I checked all 54 of these cases manually to make sure the event description said they were struck by a vehicle, which they all were.

I will also include eight more cases from the section above that did not include the word “struck” but are blunt force trauma cases from getting hit by a vehicle: 2022-02106, 2022-03423, 2022-03439, 2022-04059, 2022-06500, 2022-08073, 2022-09696 and 2022-0998.

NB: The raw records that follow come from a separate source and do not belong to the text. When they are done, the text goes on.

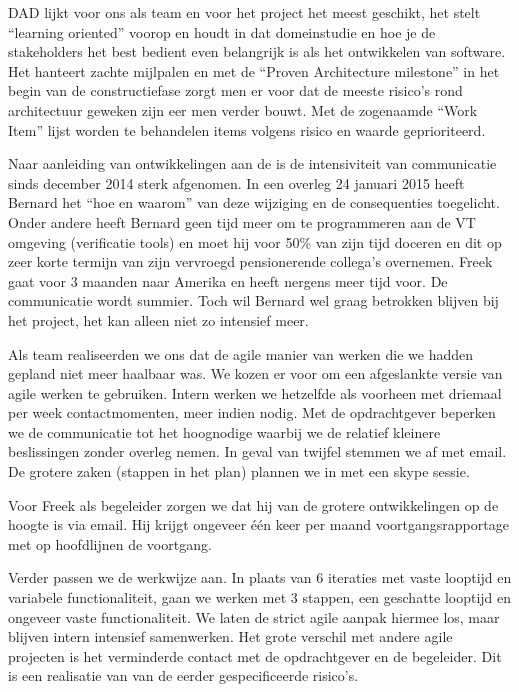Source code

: \begin{description}
DAD lijkt voor ons als team en voor het project het meest geschikt, het stelt
``learning oriented'' voorop en houdt in dat domeinstudie en hoe je de stakeholders
het best bedient even belangrijk is als het ontwikkelen van software. Het hanteert
zachte mijlpalen en met de ``Proven Architecture milestone''  in het begin van de
constructiefase zorgt men er voor dat de meeste risico's rond architectuur geweken
zijn eer men verder bouwt. Met de zogenaamde ``Work Item''  lijst worden te behandelen
items volgens risico en waarde geprioriteerd.

\begin{aanpassing1}\label{aanp1: toelichting}
Naar aanleiding van ontwikkelingen aan de \ou is de intensiviteit
van communicatie sinds december 2014 sterk afgenomen. In een overleg 24 januari
2015 heeft Bernard het ``hoe en waarom'' van deze wijziging en de consequenties toegelicht. 
Onder andere heeft Bernard geen tijd meer om te programmeren aan de VT omgeving (verificatie 
tools) en moet hij voor 50\% van zijn tijd doceren en dit op zeer korte termijn van zijn vervroegd 
pensionerende collega's overnemen. Freek gaat voor 3 maanden naar Amerika en heeft nergens meer tijd voor. 
De communicatie wordt summier. Toch wil Bernard wel graag betrokken blijven bij het project,
het kan alleen niet zo intensief meer.

Als team realiseerden we ons dat de agile manier van werken die we hadden gepland niet meer haalbaar was.
We kozen er voor om een afgeslankte versie van agile werken te gebruiken. Intern werken we hetzelfde als 
voorheen met driemaal per week contactmomenten, meer indien nodig. Met de opdrachtgever beperken we de 
communicatie tot het hoognodige waarbij we de relatief kleinere beslissingen zonder overleg nemen. In geval
van twijfel stemmen we af met email. De grotere zaken (stappen in het plan) plannen we in met een skype sessie.

Voor Freek als begeleider zorgen we dat hij van de grotere ontwikkelingen op de hoogte is via email. Hij
krijgt ongeveer \'{e}\'{e}n keer per maand voortgangsrapportage met op hoofdlijnen de voortgang.

Verder passen we de werkwijze aan. In plaats van 6 iteraties met vaste looptijd en variabele functionaliteit, 
gaan we werken met 3 stappen, een geschatte looptijd en ongeveer vaste functionaliteit. We laten de strict 
agile aanpak hiermee los, maar blijven intern intensief samenwerken. Het grote verschil met andere agile 
projecten is het verminderde contact met de opdrachtgever  en de begeleider. Dit is een realisatie van 
\een van de eerder gespecificeerde risico's.


\end{aanpassing1}
\end{description}
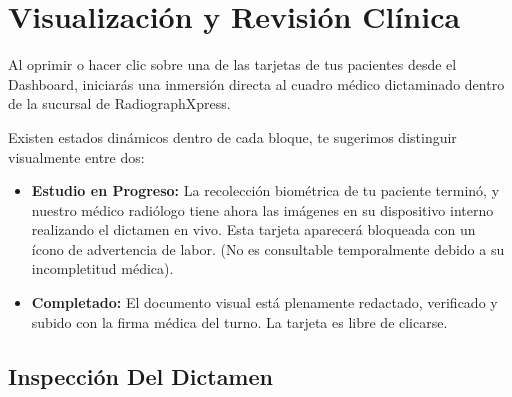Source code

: \section{Visualización y Revisión Clínica}

Al oprimir o hacer clic sobre una de las tarjetas de tus pacientes desde el Dashboard, iniciarás una inmersión directa al cuadro médico dictaminado dentro de la sucursal de RadiographXpress.

Existen estados dinámicos dentro de cada bloque, te sugerimos distinguir visualmente entre dos:
\begin{itemize}
    \item \textbf{Estudio en Progreso:} La recolección biométrica de tu paciente terminó, y nuestro médico radiólogo tiene ahora las imágenes en su dispositivo interno realizando el dictamen en vivo. Esta tarjeta aparecerá bloqueada con un ícono de advertencia de labor. (No es consultable temporalmente debido a su incompletitud médica).
    \item \textbf{Completado:} El documento visual está plenamente redactado, verificado y subido con la firma médica del turno. La tarjeta es libre de clicarse.
\end{itemize}

\subsection{Inspección Del Dictamen}

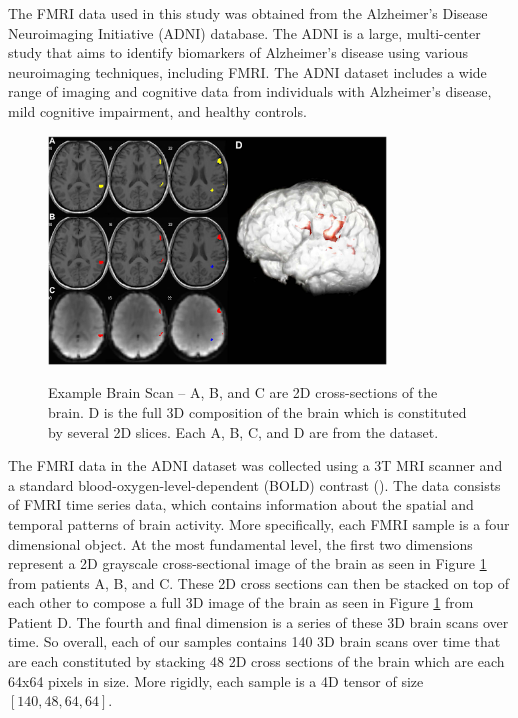 \documentclass[10pt]{article}
\begin{document}
	The FMRI data used in this study was obtained from the Alzheimer's Disease Neuroimaging Initiative (ADNI) database. The ADNI is a large, multi-center study that aims to identify biomarkers of Alzheimer's disease using various neuroimaging techniques, including FMRI. The ADNI dataset includes a wide range of imaging and cognitive data from individuals with Alzheimer's disease, mild cognitive impairment, and healthy controls.

	\begin{figure}[!ht]
		\centering
		\includegraphics[width=0.8\textwidth]{figures/scan.png}
		\caption{Example Brain Scan -- A, B, and C are 2D cross-sections of the brain. D is the full 3D composition of the brain which is constituted by several 2D slices. Each A, B, C, and D are from the dataset.}
		\label{fig:example_brain_scan}
		\citep*{radiomic_texture_analysis}
	\end{figure}



	The FMRI data in the ADNI dataset was collected using a 3T MRI scanner and a standard blood-oxygen-level-dependent (BOLD) contrast (\citep*{adni}). The data consists of FMRI time series data, which contains information about the spatial and temporal patterns of brain activity. More specifically, each FMRI sample is a four dimensional object. At the most fundamental level, the first two dimensions represent a 2D grayscale cross-sectional image of the brain as seen in Figure \ref{fig:example_brain_scan} from patients A, B, and C. These 2D cross sections can then be stacked on top of each other to compose a full 3D image of the brain as seen in Figure \ref{fig:example_brain_scan} from Patient D. The fourth and final dimension is a series of these 3D brain scans over time. So overall, each of our samples contains 140 3D brain scans over time that are each constituted by stacking 48 2D cross sections of the brain which are each 64x64 pixels in size. More rigidly, each sample is a 4D tensor of size $[140, 48, 64, 64]$.
\end{document}
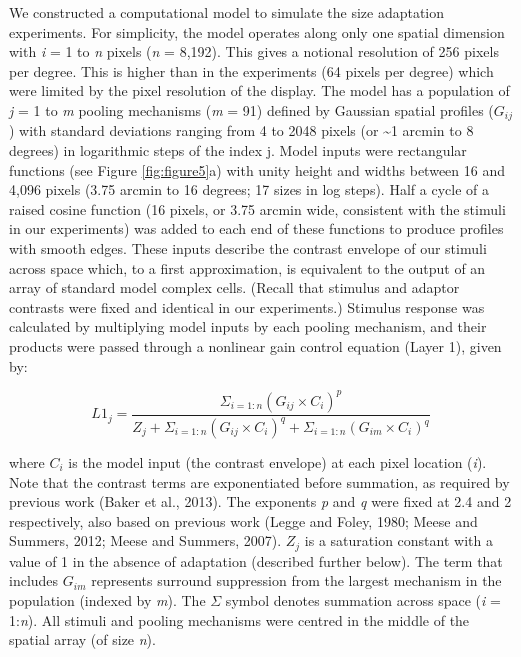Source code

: \documentclass[
]{article}
\begin{document}
We constructed a computational model to simulate the size adaptation experiments. For simplicity, the model operates along only one spatial dimension with \emph{i} = 1 to \emph{n} pixels (\emph{n} = 8,192). This gives a notional resolution of 256 pixels per degree. This is higher than in the experiments (64 pixels per degree) which were limited by the pixel resolution of the display. The model has a population of \emph{j} = 1 to \emph{m} pooling mechanisms (\emph{m} = 91) defined by Gaussian spatial profiles (\(G_{ij}\)) with standard deviations ranging from 4 to 2048 pixels (or \textasciitilde1 arcmin to 8 degrees) in logarithmic steps of the index j. Model inputs were rectangular functions (see Figure \ref{fig:figure5}a) with unity height and widths between 16 and 4,096 pixels (3.75 arcmin to 16 degrees; 17 sizes in log steps). Half a cycle of a raised cosine function (16 pixels, or 3.75 arcmin wide, consistent with the stimuli in our experiments) was added to each end of these functions to produce profiles with smooth edges. These inputs describe the contrast envelope of our stimuli across space which, to a first approximation, is equivalent to the output of an array of standard model complex cells. (Recall that stimulus and adaptor contrasts were fixed and identical in our experiments.) Stimulus response was calculated by multiplying model inputs by each pooling mechanism, and their products were passed through a nonlinear gain control equation (Layer 1), given by:

\begin{equation}
  L1_j = \frac{\Sigma_{i=1:n}(G_{ij} \times C_i)^p}{Z_j + \Sigma_{i=1:n}(G_{ij} \times C_i)^q + \Sigma_{i=1:n}(G_{im} \times C_i)^q}
\end{equation}

where \(C_i\) is the model input (the contrast envelope) at each pixel location (\emph{i}). Note that the contrast terms are exponentiated before summation, as required by previous work (Baker et al., 2013). The exponents \emph{p} and \emph{q} were fixed at 2.4 and 2 respectively, also based on previous work (Legge and Foley, 1980; Meese and Summers, 2012; Meese and Summers, 2007). \(Z_j\) is a saturation constant with a value of 1 in the absence of adaptation (described further below). The term that includes \(G_{im}\) represents surround suppression from the largest mechanism in the population (indexed by \emph{m}). The \(\Sigma\) symbol denotes summation across space (\emph{i} = 1:\emph{n}). All stimuli and pooling mechanisms were centred in the middle of the spatial array (of size \emph{n}).
\end{document}

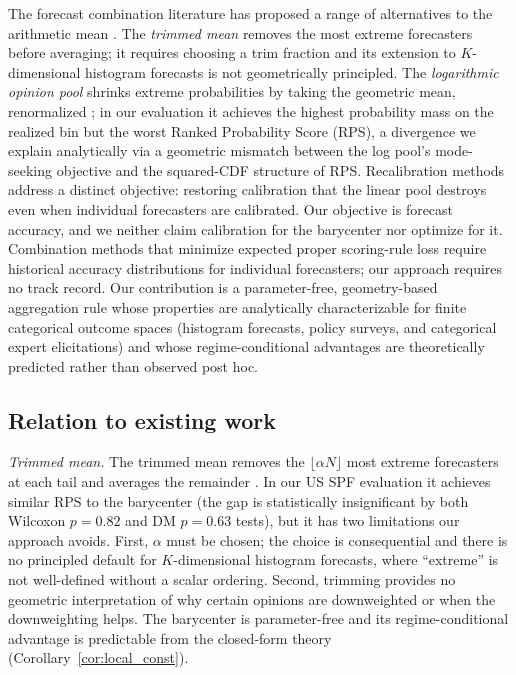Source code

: The forecast combination literature has proposed a range of alternatives to the arithmetic mean \cite{clemen89,timmermann06}.  The \emph{trimmed mean} removes the most extreme forecasters before averaging; it requires choosing a trim fraction and its extension to $K$-dimensional histogram forecasts is not geometrically principled.  The \emph{logarithmic opinion pool} shrinks extreme probabilities by taking the geometric mean, renormalized \cite{genest86}; in our evaluation it achieves the highest probability mass on the realized bin but the worst Ranked Probability Score (RPS), a divergence we explain analytically via a geometric mismatch between the log pool's mode-seeking objective and the squared-CDF structure of RPS.  Recalibration methods \cite{ranjan10,gneiting13} address a distinct objective: restoring calibration that the linear pool destroys even when individual forecasters are calibrated.  Our objective is forecast accuracy, and we neither claim calibration for the barycenter nor optimize for it.  Combination methods that minimize expected proper scoring-rule loss \cite{gneiting07} require historical accuracy distributions for individual forecasters; our approach requires no track record.  Our contribution is a parameter-free, geometry-based aggregation rule whose properties are analytically characterizable for finite categorical outcome spaces (histogram forecasts, policy surveys, and categorical expert elicitations) and whose regime-conditional advantages are theoretically predicted rather than observed post hoc.

\subsection*{Relation to existing work}

\textit{Trimmed mean.}  The trimmed mean removes the $\lfloor\alpha N\rfloor$ most extreme forecasters at each tail and averages the remainder \cite{lahiri15}.  In our US SPF evaluation it achieves similar RPS to the barycenter (the gap is statistically insignificant by both Wilcoxon $p = 0.82$ and DM $p = 0.63$ tests), but it has two limitations our approach avoids.  First, $\alpha$ must be chosen; the choice is consequential and there is no principled default for $K$-dimensional histogram forecasts, where ``extreme'' is not well-defined without a scalar ordering.  Second, trimming provides no geometric interpretation of why certain opinions are downweighted or when the downweighting helps.  The barycenter is parameter-free and its regime-conditional advantage is predictable from the closed-form theory (Corollary~\ref{cor:local_const}).

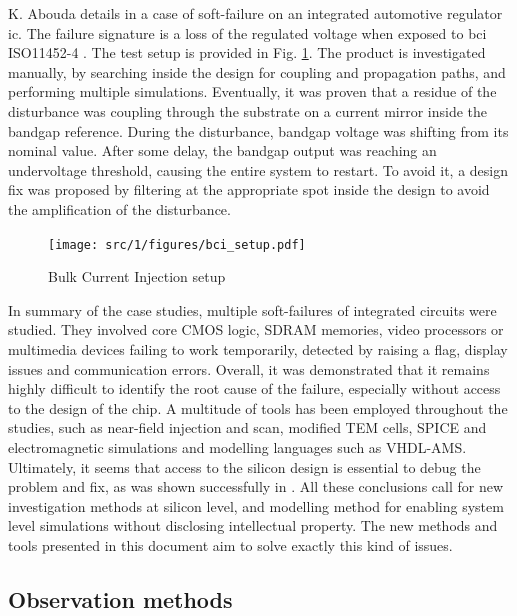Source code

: K. Abouda details in \cite{softfailEMCIC} a case of soft-failure on an integrated automotive regulator \gls{ic}.
The failure signature is a loss of the regulated voltage when exposed to \gls{bci} ISO11452-4 \cite{iso11452}.
The test setup is provided in Fig. \ref{fig:bci-setup}.
The product is investigated manually, by searching inside the design for coupling and propagation paths, and performing multiple simulations.
Eventually, it was proven that a residue of the disturbance was coupling through the substrate on a current mirror inside the bandgap reference.
During the disturbance, bandgap voltage was shifting from its nominal value.
After some delay, the bandgap output was reaching an undervoltage threshold, causing the entire system to restart.
To avoid it, a design fix was proposed by filtering at the appropriate spot inside the design to avoid the amplification of the disturbance.

\begin{figure}[!h]
  \centering
  \texttt{[image: src/1/figures/bci\_setup.pdf]}
  \caption{Bulk Current Injection setup}
  \label{fig:bci-setup}
\end{figure}

In summary of the case studies, multiple soft-failures of integrated circuits were studied.
They involved core CMOS logic, SDRAM memories, video processors or multimedia devices failing to work temporarily, detected by raising a flag, display issues and communication errors.
Overall, it was demonstrated that it remains highly difficult to identify the root cause of the failure, especially without access to the design of the chip.
A multitude of tools has been employed throughout the studies, such as near-field injection and scan, modified TEM cells, SPICE and electromagnetic simulations and modelling languages such as VHDL-AMS.
Ultimately, it seems that access to the silicon design is essential to debug the problem and fix, as was shown successfully in \cite{softfailEMCIC}.
All these conclusions call for new investigation methods at silicon level, and modelling method for enabling system level simulations without disclosing intellectual property.
The new methods and tools presented in this document aim to solve exactly this kind of issues. 

\subsection{Observation methods}

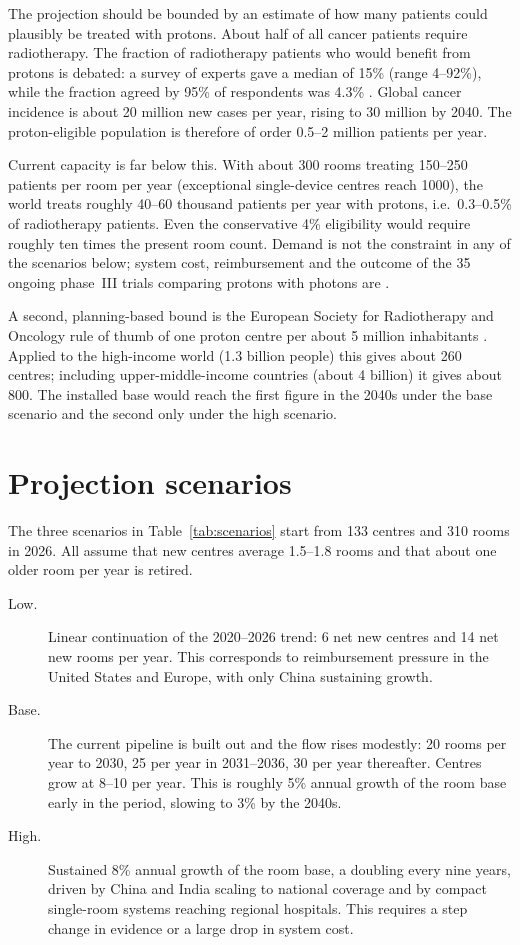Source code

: \documentclass[11pt,a4paper]{article}
\begin{document}
The projection should be bounded by an estimate of how many patients could
plausibly be treated with protons. About half of all cancer patients require
radiotherapy. The fraction of radiotherapy patients who would benefit from
protons is debated: a survey of experts gave a median of 15\% (range 4--92\%),
while the fraction agreed by 95\% of respondents was 4.3\% \cite{bjr2022}.
Global cancer incidence is about 20 million new cases per year, rising to
30 million by 2040. The proton-eligible population is therefore of order
0.5--2 million patients per year.

Current capacity is far below this. With about 300 rooms treating 150--250
patients per room per year (exceptional single-device centres reach 1000), the
world treats roughly 40--60 thousand patients per year with protons, i.e.\
0.3--0.5\% of radiotherapy patients. Even the conservative 4\% eligibility would
require roughly ten times the present room count. Demand is not the constraint
in any of the scenarios below; system cost, reimbursement and the outcome of
the 35 ongoing phase~III trials comparing protons with photons are
\cite{iba_h1_26}.

A second, planning-based bound is the European Society for Radiotherapy and
Oncology rule of thumb of one proton centre per about 5 million inhabitants
\cite{estro2026}. Applied to the high-income world (1.3 billion people) this
gives about 260 centres; including upper-middle-income countries (about 4
billion) it gives about 800. The installed base would reach the first figure
in the 2040s under the base scenario and the second only under the high
scenario.

\section{Projection scenarios}
\label{sec:scenarios}

The three scenarios in Table~\ref{tab:scenarios} start from 133 centres and 310
rooms in 2026. All assume that new centres average 1.5--1.8 rooms and that
about one older room per year is retired.

\begin{description}
\item[Low.] Linear continuation of the 2020--2026 trend: 6 net new centres and
  14 net new rooms per year. This corresponds to reimbursement pressure in the
  United States and Europe, with only China sustaining growth.
\item[Base.] The current pipeline is built out and the flow rises modestly:
  20 rooms per year to 2030, 25 per year in 2031--2036, 30 per year thereafter.
  Centres grow at 8--10 per year. This is roughly 5\% annual growth of the room
  base early in the period, slowing to 3\% by the 2040s.
\item[High.] Sustained 8\% annual growth of the room base, a doubling every nine
  years, driven by China and India scaling to national coverage and by
  compact single-room systems reaching regional hospitals. This requires a
  step change in evidence or a large drop in system cost.
\end{description}
\end{document}
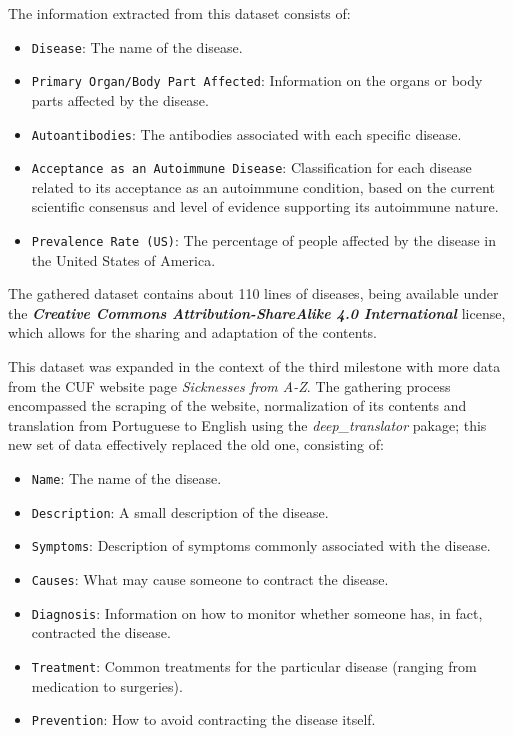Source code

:\documentclass[sigconf]{acmart}
\begin{document}
The information extracted from this dataset consists of:
\begin{itemize}
        \item {\texttt{Disease}}: The name of the disease.
	\item {\texttt{Primary Organ/Body Part Affected}}: Information on the organs or body parts affected by the disease.
	\item {\texttt{Autoantibodies}}: The antibodies associated with each specific disease.
	\item {\texttt{Acceptance as an Autoimmune Disease}}: Classification for each disease related to its acceptance as an autoimmune condition, based on the current scientific consensus and level of evidence supporting its autoimmune nature.
	\item {\texttt{Prevalence Rate (US)}}: The percentage of people affected by the disease in the United States of America.
\end{itemize}

The gathered dataset contains about 110 lines of diseases, being available under the \textit{\textbf{Creative Commons Attribution-ShareAlike 4.0 International}}\cite{wikipedia_cc} license, which allows for the sharing and adaptation of the contents.

This dataset was expanded in the context of the third milestone with more data from the CUF website page \textit{Sicknesses from A-Z}\cite{diseases_cuf_dataset}. The gathering process encompassed the scraping of the website, normalization of its contents and translation from Portuguese to English using the \textit{deep\_translator} pakage; this new set of data effectively replaced the old one, consisting of:
\begin{itemize}
        \item {\texttt{Name}}: The name of the disease.
	\item {\texttt{Description}}: A small description of the disease.
	\item {\texttt{Symptoms}}: Description of symptoms commonly associated with the disease.
	\item {\texttt{Causes}}: What may cause someone to contract the disease.
	\item {\texttt{Diagnosis}}: Information on how to monitor whether someone has, in fact, contracted the disease.
        \item {\texttt{Treatment}}: Common treatments for the particular
    disease (ranging from medication to surgeries).
        \item {\texttt{Prevention}}: How to avoid contracting the disease
    itself.
\end{itemize}
\end{document}
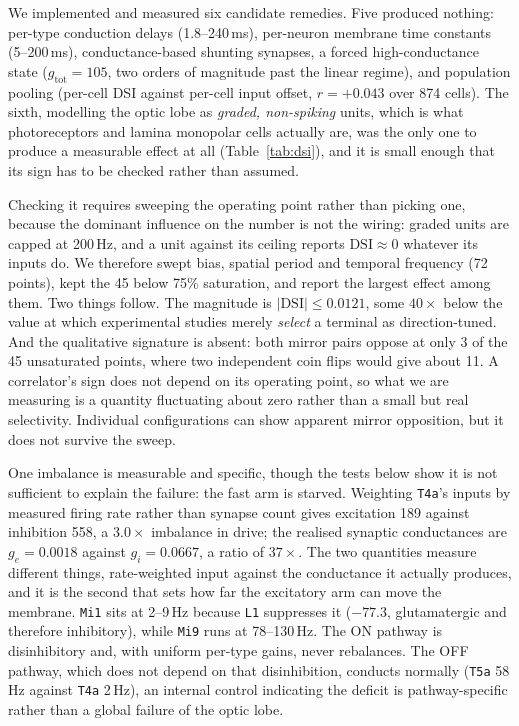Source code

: \documentclass[10pt,twoside]{article}
\newcommand{\cell}[1]{\texttt{#1}}
\begin{document}
We implemented and measured six candidate remedies. Five produced nothing:
per-type conduction delays (1.8--240\,ms), per-neuron membrane time constants
(5--200\,ms), conductance-based shunting synapses, a forced high-conductance
state ($g_{\mathrm{tot}}=105$, two orders of magnitude past the linear regime),
and population pooling (per-cell DSI against per-cell input offset, $r=+0.043$
over 874 cells). The sixth, modelling the optic lobe as \emph{graded,
non-spiking} units, which is what photoreceptors and lamina monopolar cells
actually are, was the only one to produce a measurable effect at all
(Table~\ref{tab:dsi}), and it is small enough that its sign has to be checked
rather than assumed.

Checking it requires sweeping the operating point rather than picking one,
because the dominant influence on the number is not the wiring: graded units
are capped at 200\,Hz, and a unit against its ceiling reports
$\mathrm{DSI}\approx0$ whatever its inputs do. We therefore swept bias, spatial
period and temporal frequency (72 points), kept the 45 below 75\% saturation,
and report the largest effect among them. Two things follow. The magnitude is
$|\mathrm{DSI}|\leq0.0121$, some $40\times$ below the value at which
experimental studies merely \emph{select} a terminal as direction-tuned. And
the qualitative signature is absent: both mirror pairs oppose at only 3 of the
45 unsaturated points, where two independent coin flips would give about 11. A
correlator's sign does not depend on its operating point, so what we are
measuring is a quantity fluctuating about zero rather than a small but real
selectivity. Individual configurations can show apparent mirror opposition, but it does not
survive the sweep.



One imbalance is measurable and specific, though the tests below show it is
not sufficient to explain the failure: the fast arm is starved.
Weighting \cell{T4a}'s inputs by measured firing rate rather than synapse count
gives excitation 189 against inhibition 558, a $3.0\times$ imbalance in drive;
the realised synaptic conductances are $g_e=0.0018$ against $g_i=0.0667$, a
ratio of $37\times$. The two quantities measure different things,
rate-weighted input against the conductance it actually produces, and it is
the second that sets how far the excitatory arm can move the membrane.
\cell{Mi1} sits at 2--9\,Hz because \cell{L1} suppresses it ($-77.3$,
glutamatergic and therefore inhibitory), while \cell{Mi9} runs at
78--130\,Hz. The ON pathway is disinhibitory and, with uniform per-type gains,
never rebalances. The OFF pathway, which does not depend on that
disinhibition, conducts normally (\cell{T5a} 58\,Hz against \cell{T4a} 2\,Hz),
an internal control indicating the deficit is pathway-specific rather than
a global failure of the optic lobe.
\end{document}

Totaling those together, there are at least 62 cases of people experiencing homelessness fatally being struck by a vehicle.

# Look at zip codes with the most vehicle deaths.

clean_data_1 %>% filter((str_detect(event_description, "(?i)struck")) |
                          case_number == "2022-02106" |
                          case_number == "2022-03423" |
                          case_number == "2022-03439" |
                          case_number == "2022-04059" |
                          case_number ==  "2022-05318" |
                          case_number ==  "2022-06312" |
                          case_number ==  "2022-06500" |
                          case_number ==  "2022-08073" |
                          case_number == "2022-09696" |
                          case_number ==  "2022-09922" |
                          case_number ==  "2022-09982"
) %>% 
  filter(case_number != "2022-08787" &
         case_number != "2022-10791") %>% 
  count(death_zip_code) %>% 
  arrange(desc(n))

ZIP code 85007, the ZIP code of “The Zone,” Phoenix’s largest homeless encampment, has no vehicle deaths. It could be because the people hit by cars there were taken to a hospital in another ZIP code where they were pronounced dead, such as 85006.

# Double-checking causes of death in 85007 and 85006

clean_data_1 %>% filter(death_zip_code == "85007" | death_zip_code=="85006") %>% 
                select(death_zip_code, primary_cause_of_death, event_description)

Age at death

mean(clean_data_1$age)
## [1] 47.05793
median(clean_data_1$age)
## [1] 47

The typical age at time of death was 47 years old.